My crazy idea was actually inspired by James Patterson. Every year, James Patterson gives a huge donation to independent bookstores. He makes way more than most authors and gives a big chunk of his income to indie bookstores.
So, my crazy idea is that I would like to give 10% of my net income from selling books, assuming I make any net income at all, to an indie bookstore. Or, if I make enough, to three or four bookstores. Whatever I can afford. In fact, I’d like to suggest that all authors pledge to give a small percentage of their net income to the indie bookstore of their choice. I’ve heard of authors who claim to make six-figure incomes by selling books. How hard would it be to donate any amount to support your local bookstore?

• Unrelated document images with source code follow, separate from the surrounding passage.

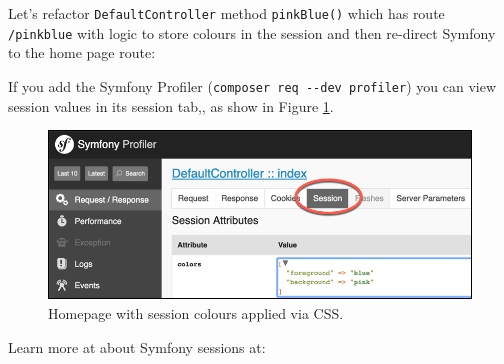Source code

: \documentclass[a4paperpaper,openright]{book}
\newenvironment{Shaded}{}{}
\newcommand{\AnnotationTok}[1]{\textcolor[rgb]{0.38,0.63,0.69}{\textbf{\textit{#1}}}}
\newcommand{\CommentTok}[1]{\textcolor[rgb]{0.38,0.63,0.69}{\textit{#1}}}
\newcommand{\KeywordTok}[1]{\textcolor[rgb]{0.00,0.44,0.13}{\textbf{#1}}}
\newcommand{\NormalTok}[1]{#1}
\newcommand{\OtherTok}[1]{\textcolor[rgb]{0.00,0.44,0.13}{#1}}
\newcommand{\StringTok}[1]{\textcolor[rgb]{0.25,0.44,0.63}{#1}}
\begin{document}
Let's refactor \texttt{DefaultController} method \texttt{pinkBlue()}
which has route \texttt{/pinkblue} with logic to store colours in the
session and then re-direct Symfony to the home page route:

\begin{Shaded}
\end{Shaded}

If you add the Symfony Profiler
(\texttt{composer\ req\ -\/-dev\ profiler}) you can view session values
in its session tab,, as show in Figure \ref{session_profiler}.

\begin{figure}
\centering
\includegraphics{./tex2pdf.-8aed53dcd332a606/b55c386213380dcd9a550b90e2383b0bc3e55ffa.png}
\caption{Homepage with session colours applied via CSS.
\label{session_profiler}}
\end{figure}

Learn more at about Symfony sessions at:
\end{document}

I’m working out exactly how to effectuate this plan. Unfortunately, right now I’m making this much [nothing] from selling books. Really. That’s a big fat zero, yeah. I’m spending more trying to produce and promote my books than in selling them. So obviously, that has to change.
But you can help me by buying my books. I’ve published several books, in print and ebook, as well as audio versions. I have a whole series of mysteries that I’m going to be re-releasing, because right now they’re out-of-print, but the first one is in print. I have a young adult novel, in print and ebook, which will soon be released in audio. My latest novel is a thriller. I’m also working on a new mystery with a new protagonist. I’ve got a collection of short stories. I’m going to be issuing some more of my short stories as singles as time goes by. I also write film reviews and have a collection of film reviews and will be issuing more ebooks about film as time goes by.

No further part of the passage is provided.